▶ [Your instructions]: Here are the records. Write out exactly the lines between the one holding "- Les actualités" and the one holding "Nous espérons que", inclusive.

Top of Data

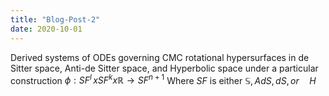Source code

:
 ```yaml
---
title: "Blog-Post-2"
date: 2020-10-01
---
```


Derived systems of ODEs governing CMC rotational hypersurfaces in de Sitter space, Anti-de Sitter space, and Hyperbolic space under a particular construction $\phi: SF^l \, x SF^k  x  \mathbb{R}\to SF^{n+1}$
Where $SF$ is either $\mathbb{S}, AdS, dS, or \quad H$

Bottom of Data
Top of Data

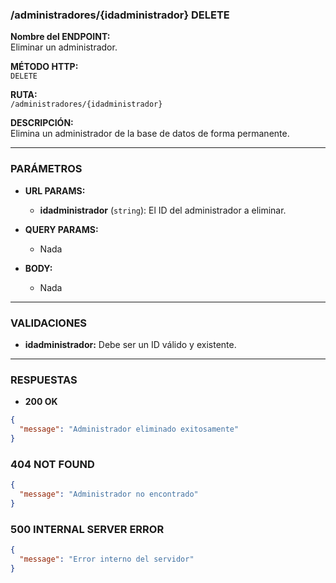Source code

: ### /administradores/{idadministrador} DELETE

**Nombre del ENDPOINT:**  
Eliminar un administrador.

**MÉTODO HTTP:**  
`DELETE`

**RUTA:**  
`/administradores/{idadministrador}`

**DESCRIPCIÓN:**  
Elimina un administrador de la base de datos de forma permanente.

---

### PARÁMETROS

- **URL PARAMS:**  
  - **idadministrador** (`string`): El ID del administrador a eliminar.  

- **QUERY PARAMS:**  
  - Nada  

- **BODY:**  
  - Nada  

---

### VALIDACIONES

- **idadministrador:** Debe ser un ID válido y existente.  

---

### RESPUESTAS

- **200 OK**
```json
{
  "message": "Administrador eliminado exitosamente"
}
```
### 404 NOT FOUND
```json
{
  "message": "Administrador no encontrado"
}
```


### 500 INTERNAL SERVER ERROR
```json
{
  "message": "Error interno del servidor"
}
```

Bottom of Data
Top of Data

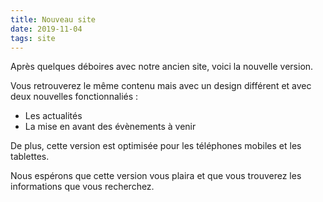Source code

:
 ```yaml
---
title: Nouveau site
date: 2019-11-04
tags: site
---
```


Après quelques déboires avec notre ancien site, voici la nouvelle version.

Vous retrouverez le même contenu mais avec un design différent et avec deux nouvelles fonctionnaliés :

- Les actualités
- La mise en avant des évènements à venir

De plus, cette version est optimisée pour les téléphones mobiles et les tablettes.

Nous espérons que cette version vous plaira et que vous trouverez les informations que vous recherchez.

Bottom of Data

▶ [Solution below]:
- Les actualités
- La mise en avant des évènements à venir

De plus, cette version est optimisée pour les téléphones mobiles et les tablettes.

Nous espérons que cette version vous plaira et que vous trouverez les informations que vous recherchez.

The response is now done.